Diffie–Hellman Key Exchange

Diffie-Hellman key exchange is an algorithm for two parties to share something in the open and arrive at a shared secret. It uses a one way function that is easy to perform but are impossible or very hard to reverse. A physical example - it is easy to mix two different colours and form a third colour. But once they are mixed, it is very hard to separate the two colours from the third colour.
The mathematical equivalent is discrete logarithm problem. It takes the form g^x % p, where p is a prime number and g is primitive root of p. What primitive root means is that the result of the operation g^x % p is equally likely to be any of the numbers from 0 to p-1, for any x.
The two parties can publicly agree upon a g and p pair, come up with a secret x and share the results r of the operation g^x % p publicly. Both parties can then arrive at a shared secret by performing in the operation x^r % p, where x is their secret and r is the result shared by the other party.
Demo


Party A and party B publicly agree on g = 5 and p = 23.
Party A sets secret x = 4, performs 5^4 % 23 and shares the result 4.
Party B sets secret x = 3, performs 5^3 % 23 and shares the result 10.
Both parties perform the equivalent operations 10^4 % 23 & 4^3 % 23 and arrive at shared secret 18.
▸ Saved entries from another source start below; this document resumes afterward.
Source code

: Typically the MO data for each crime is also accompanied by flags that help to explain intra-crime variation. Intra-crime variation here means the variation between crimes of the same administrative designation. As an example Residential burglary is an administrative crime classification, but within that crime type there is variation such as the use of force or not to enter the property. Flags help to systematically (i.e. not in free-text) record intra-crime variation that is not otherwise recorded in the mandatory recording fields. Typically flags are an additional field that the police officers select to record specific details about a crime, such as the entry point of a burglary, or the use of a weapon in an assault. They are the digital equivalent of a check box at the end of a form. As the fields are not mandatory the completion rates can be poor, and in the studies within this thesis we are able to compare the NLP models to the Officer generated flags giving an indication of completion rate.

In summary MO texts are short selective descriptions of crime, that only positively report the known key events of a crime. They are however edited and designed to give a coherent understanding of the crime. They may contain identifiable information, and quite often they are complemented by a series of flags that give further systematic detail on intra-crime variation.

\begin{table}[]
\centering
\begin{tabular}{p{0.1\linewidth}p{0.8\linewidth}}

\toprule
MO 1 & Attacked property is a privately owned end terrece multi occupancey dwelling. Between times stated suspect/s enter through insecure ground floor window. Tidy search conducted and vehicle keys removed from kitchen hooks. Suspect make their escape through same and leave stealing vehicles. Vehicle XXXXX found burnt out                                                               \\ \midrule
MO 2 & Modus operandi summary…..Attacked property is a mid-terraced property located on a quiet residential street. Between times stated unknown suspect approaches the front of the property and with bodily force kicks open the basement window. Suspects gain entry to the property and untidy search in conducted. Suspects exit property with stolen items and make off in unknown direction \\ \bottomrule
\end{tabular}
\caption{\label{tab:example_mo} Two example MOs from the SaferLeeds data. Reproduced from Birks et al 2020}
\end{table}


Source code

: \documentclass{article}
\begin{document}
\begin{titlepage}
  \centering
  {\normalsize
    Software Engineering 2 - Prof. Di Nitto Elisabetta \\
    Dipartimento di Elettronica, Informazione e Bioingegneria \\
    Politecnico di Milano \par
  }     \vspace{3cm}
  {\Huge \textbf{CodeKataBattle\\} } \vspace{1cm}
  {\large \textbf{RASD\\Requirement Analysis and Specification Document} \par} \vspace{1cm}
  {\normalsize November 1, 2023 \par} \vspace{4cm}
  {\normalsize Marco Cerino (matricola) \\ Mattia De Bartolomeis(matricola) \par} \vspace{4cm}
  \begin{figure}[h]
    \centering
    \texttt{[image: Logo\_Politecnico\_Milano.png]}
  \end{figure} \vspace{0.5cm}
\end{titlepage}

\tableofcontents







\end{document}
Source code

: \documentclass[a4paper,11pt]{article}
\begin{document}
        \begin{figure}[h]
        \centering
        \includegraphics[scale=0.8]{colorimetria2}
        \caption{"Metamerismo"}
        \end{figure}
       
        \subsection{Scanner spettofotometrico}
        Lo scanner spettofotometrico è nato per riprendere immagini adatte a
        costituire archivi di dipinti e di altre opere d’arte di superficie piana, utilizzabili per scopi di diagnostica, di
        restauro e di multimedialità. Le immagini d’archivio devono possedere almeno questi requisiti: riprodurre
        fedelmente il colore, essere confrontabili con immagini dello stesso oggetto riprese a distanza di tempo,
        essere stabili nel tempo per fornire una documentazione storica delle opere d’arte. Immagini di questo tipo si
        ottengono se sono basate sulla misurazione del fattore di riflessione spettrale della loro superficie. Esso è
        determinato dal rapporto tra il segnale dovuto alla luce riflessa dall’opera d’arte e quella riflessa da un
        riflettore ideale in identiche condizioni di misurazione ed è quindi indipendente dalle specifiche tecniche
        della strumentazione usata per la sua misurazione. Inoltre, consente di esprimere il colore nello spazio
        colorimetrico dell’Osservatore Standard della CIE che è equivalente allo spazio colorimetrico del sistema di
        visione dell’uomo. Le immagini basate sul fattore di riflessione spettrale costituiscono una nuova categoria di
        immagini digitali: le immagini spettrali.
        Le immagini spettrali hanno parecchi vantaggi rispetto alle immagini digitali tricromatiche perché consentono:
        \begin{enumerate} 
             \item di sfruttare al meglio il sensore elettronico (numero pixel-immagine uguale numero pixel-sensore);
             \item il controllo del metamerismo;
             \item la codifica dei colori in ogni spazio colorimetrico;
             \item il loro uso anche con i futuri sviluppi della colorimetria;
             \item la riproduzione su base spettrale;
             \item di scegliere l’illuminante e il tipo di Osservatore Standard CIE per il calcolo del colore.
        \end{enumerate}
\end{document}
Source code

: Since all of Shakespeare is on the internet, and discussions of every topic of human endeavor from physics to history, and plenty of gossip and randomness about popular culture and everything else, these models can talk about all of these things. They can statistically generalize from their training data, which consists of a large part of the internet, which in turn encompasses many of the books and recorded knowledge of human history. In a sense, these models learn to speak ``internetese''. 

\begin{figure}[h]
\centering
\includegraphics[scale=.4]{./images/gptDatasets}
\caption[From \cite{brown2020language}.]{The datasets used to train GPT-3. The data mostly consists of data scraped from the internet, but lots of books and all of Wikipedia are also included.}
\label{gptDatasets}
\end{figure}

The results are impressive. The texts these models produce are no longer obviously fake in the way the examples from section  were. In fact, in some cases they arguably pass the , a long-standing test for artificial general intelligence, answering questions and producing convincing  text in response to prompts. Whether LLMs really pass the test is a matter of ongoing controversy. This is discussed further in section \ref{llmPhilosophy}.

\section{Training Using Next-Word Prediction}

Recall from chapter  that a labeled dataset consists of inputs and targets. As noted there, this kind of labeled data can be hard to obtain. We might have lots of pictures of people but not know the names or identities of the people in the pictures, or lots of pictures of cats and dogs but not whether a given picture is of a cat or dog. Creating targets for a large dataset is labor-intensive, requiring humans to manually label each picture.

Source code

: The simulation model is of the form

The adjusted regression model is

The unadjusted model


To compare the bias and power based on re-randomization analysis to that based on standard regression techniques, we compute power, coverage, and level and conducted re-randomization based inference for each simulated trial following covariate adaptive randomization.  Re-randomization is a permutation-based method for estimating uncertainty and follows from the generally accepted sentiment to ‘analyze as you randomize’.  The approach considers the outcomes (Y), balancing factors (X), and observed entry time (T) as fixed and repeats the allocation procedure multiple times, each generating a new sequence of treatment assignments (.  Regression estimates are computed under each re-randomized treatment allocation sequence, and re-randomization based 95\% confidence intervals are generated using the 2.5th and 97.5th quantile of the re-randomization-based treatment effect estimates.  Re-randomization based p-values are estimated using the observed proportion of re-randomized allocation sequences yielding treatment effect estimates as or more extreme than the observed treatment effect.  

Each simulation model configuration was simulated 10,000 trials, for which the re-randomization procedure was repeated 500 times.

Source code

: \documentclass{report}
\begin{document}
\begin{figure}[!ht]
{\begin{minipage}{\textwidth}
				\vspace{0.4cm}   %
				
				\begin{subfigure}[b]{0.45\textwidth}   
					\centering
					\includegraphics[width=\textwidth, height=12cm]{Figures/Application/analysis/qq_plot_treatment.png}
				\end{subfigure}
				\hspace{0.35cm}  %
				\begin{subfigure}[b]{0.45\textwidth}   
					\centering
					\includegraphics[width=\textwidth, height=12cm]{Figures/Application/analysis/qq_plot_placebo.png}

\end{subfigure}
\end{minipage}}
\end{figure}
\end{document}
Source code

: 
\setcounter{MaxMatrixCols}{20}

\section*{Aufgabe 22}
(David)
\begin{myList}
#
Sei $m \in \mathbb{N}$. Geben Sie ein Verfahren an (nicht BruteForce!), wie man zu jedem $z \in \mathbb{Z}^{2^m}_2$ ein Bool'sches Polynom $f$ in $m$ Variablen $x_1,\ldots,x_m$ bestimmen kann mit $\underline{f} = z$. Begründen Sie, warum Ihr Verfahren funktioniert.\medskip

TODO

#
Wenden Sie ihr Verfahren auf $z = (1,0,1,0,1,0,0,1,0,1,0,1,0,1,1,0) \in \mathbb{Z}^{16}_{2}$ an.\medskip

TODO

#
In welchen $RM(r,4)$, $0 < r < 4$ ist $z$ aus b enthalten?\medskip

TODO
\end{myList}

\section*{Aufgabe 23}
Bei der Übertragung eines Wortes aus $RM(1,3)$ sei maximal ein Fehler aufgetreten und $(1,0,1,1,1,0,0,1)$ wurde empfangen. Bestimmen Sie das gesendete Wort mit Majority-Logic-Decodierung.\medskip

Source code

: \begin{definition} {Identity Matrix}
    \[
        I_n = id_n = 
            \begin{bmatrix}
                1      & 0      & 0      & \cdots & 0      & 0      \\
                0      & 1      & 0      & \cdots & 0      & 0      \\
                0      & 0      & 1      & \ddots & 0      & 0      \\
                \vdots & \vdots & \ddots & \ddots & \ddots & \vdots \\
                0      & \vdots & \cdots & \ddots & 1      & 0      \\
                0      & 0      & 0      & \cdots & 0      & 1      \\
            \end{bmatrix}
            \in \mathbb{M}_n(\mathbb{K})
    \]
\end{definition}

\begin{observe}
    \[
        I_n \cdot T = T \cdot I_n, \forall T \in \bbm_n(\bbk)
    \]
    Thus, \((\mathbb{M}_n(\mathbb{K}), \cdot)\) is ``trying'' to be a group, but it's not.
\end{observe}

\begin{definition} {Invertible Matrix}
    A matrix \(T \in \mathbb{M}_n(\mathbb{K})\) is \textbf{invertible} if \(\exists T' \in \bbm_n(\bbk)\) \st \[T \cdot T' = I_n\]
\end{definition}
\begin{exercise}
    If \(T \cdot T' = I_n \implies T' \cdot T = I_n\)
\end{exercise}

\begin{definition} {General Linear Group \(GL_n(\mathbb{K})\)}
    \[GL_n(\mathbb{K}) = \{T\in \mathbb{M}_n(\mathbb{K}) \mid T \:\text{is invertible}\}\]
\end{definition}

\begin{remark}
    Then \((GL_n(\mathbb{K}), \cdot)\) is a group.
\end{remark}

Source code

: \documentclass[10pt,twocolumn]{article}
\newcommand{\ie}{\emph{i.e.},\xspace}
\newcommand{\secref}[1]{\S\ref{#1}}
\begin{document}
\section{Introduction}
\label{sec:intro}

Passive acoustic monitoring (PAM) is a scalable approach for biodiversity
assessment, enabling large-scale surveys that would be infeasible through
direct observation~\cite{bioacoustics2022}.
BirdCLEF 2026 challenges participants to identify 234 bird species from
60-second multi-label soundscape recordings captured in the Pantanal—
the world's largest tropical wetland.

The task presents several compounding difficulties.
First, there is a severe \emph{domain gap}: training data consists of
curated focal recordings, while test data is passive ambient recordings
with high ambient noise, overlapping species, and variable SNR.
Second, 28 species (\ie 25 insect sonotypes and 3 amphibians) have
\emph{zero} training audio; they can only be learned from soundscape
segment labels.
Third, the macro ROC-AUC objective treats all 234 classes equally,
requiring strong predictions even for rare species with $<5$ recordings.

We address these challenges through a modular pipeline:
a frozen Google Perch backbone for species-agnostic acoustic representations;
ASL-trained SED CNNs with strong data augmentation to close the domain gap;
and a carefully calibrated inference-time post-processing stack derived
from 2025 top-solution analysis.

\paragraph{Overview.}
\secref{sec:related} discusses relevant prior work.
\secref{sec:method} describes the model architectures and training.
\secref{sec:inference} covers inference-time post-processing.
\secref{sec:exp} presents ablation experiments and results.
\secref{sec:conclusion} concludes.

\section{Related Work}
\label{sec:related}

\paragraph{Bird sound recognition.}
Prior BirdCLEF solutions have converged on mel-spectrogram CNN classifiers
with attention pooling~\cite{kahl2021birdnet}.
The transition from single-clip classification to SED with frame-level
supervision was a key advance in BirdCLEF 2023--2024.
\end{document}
Due to the nature of the discrete logarithm problem, it is computationally intensive to arrive at the shared secret 18, without knowing either party's secret, 4 or 3. Knowing 5 (g), 23 (p) and the results 10 & 4 does not help either.
Usage

Using this Diffie-Hellman and related key exchange algorithms, two parties can arrive at a shared secret key that can then be used with the actual encryption algorithm like AES.
Identify & Authentication

Using Diffie-Hellman key exhange, two parties can share a secret and using that secret and a symmetric encryption algorithm like AES, they can communincate securely out in the open without anyone being privy to the information they are sharing.
However, communication over computer networks has one more problem - Authentication. How do the two parties know for certain that the other party is who they claim to be? When you log into Gmail, how do you know it is Google's email service and not a spoof being run by your internet service provider or your company or your government?
Asymmetric Key Encryption

An alternative to symmetric key encryption is using two different keys - one for encryption and the other for decryption. This is referred to as asymmetric key encryption. In this technique, a party has a pair of keys - a private key they keep secret and a public key they share openly. The fact that these keys work only as a pair can solve the identity and authentication problem if a trusted party can vouch for the ownership of the public key.
Phi (Φ) Function

Phi function is a one way mathematical function. It is easy to perform but hard to reverse, like the differential logarithm problem.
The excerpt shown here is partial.